Peut-être que le scénariste a écrit son texte à partir d’une collection d’images réalisées par l’artiste, et peut-être celles-ci ont-elles été réalisées à partir de thèmes du scénariste imposés comme autant de défi au dessinateur ? Quoi qu’il en soit, le texte forme lui aussi une narration, celle d’une suite de rituels et d’épreuve pour la femme, et aussi des pistes d’interprétation et de réflexion sur les situations. Jodorowsky s’en donne à cœur joie avec la récurrence de l’image du père, la figure paternelle à enterrer, à embrasser, comme prisme déformant du regard porté sur chaque homme, avec la figure maternelle de laquelle la fille doit s’émanciper pour devenir femme et autonome. Il met en scène d’autres symboles et métaphores telles celle du masque, des fluides corporels (sang, sperme, urine), la force de la pulsion sexuelle, la quête de l’identité, le poids du passé, le sceptre du pouvoir obscur comme image phallique, la voracité des hommes dépravés par le désir sexuel, jusqu’à la transfiguration du personnage féminin, se libérant du dernier piège, le plus antique la pesanteur. En cours de narration, le lecteur relève la maxime relative à l’espoir (Quand on perd l’espoir, on perd la peur), le passage à l’âge adulte (L’enfant qui m’avait possédée depuis l’âge de neuf ans cessa d’orienter mes pas. Désormais le guide, c’était moi.), la notion d’éducation pour apprendre à vivre (aujourd’hui, la discipline). Le texte oscille entre flux de pensées, association libres, images métaphoriques (celles de la serrure par exemple), autour d’une trame de la transformation de soi pour se libérer.

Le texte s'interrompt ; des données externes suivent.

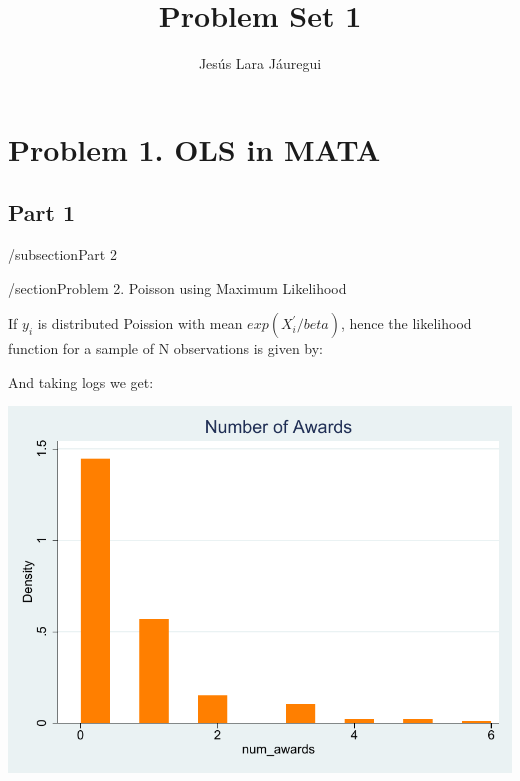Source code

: \documentclass[12pt]{article}
\begin{document}
\author{Jesús Lara Jáuregui}
\title{Problem Set 1}
\maketitle



\section{Problem 1. OLS in MATA}
\subsection{Part 1}



\begin{stlog}\end{stlog}
/subsection{Part 2}
\begin{stlog}\end{stlog}

/section{Problem 2. Poisson using Maximum Likelihood}

If $y_i$ is distributed Poission with mean $exp(X^{'}_i /beta)$, hence the likelihood function for a sample of N observations is given by:

And taking logs we get:

\begin{stlog}\end{stlog}
\begin{center}
    \includegraphics{797B_PS1_JL_3.pdf}
\end{center}
\end{document}

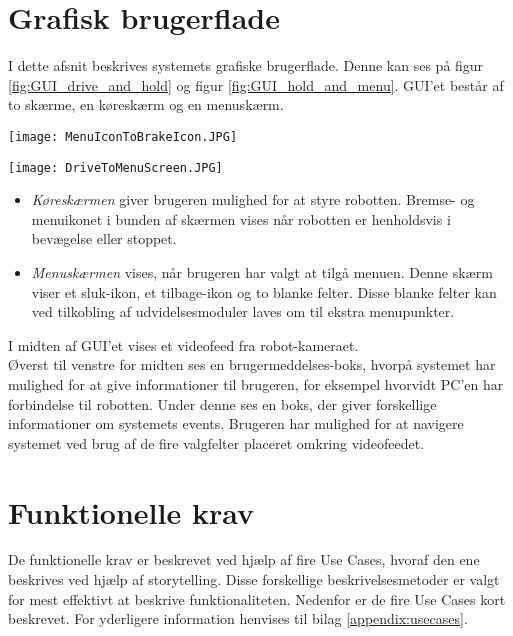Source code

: \section{Grafisk brugerflade}
I dette afsnit beskrives systemets grafiske brugerflade. Denne kan ses på figur \ref{fig:GUI_drive_and_hold} og figur \ref{fig:GUI_hold_and_menu}.
GUI'et består af to skærme, en køreskærm og en menuskærm. 

\begin{center}
	\texttt{[image: MenuIconToBrakeIcon.JPG]}
	\label{fig:GUI_drive_and_hold}
\end{center}

\begin{center}
	\texttt{[image: DriveToMenuScreen.JPG]}
	\label{fig:GUI_hold_and_menu}
\end{center}


\begin{itemize}
	\item \textit{Køreskærmen} giver brugeren mulighed for at styre robotten. Bremse- og menuikonet i bunden af skærmen vises når robotten er henholdsvis i bevægelse eller stoppet.
	\item \textit{Menuskærmen} vises, når brugeren har valgt at tilgå menuen. Denne skærm viser et sluk-ikon, et tilbage-ikon og to blanke felter. Disse blanke felter kan ved tilkobling af udvidelsesmoduler laves om til ekstra menupunkter.
\end{itemize}

I midten af GUI'et vises et videofeed fra robot-kameraet. \\
Øverst til venstre for midten ses en brugermeddelses-boks, hvorpå systemet har mulighed for at give informationer til brugeren, for eksempel hvorvidt PC'en har forbindelse til robotten. 
Under denne ses en boks, der giver forskellige informationer om systemets events.
Brugeren har mulighed for at navigere systemet ved brug af de fire valgfelter placeret omkring videofeedet. 
\newpage

\section{Funktionelle krav}
De funktionelle krav er beskrevet ved hjælp af fire Use Cases, hvoraf den ene beskrives ved hjælp af storytelling. 
Disse forskellige beskrivelsesmetoder er valgt for mest effektivt at beskrive funktionaliteten.
Nedenfor er de fire Use Cases kort beskrevet. 
For yderligere information henvises til bilag \ref{appendix:usecases}.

Une bien singulière expérience de lecture. Dans sa forme, une image à gauche accolée à un texte, un dessin en pleine page à droite, en rapport avec le texte. Des solutions de continuité d’une double page à la suivante, et aussi des éléments récurrents trouvant leur écho d’une scène dans une autre. Un voyage d’épreuves pour se libérer dans comportements et valeurs de la société, des souffrances libératrices, et des plaisirs, voire jouissances, transcendants, tout en restant dans le registre de l’hétérosexualité. Des dessins délicats et impitoyables, explicites et insoutenables, oniriques et méticuleux. Un voyage plus qu’une destination, une expérience plus qu’une lecture, une libération éprouvante. Entre surréalisme et pornographie.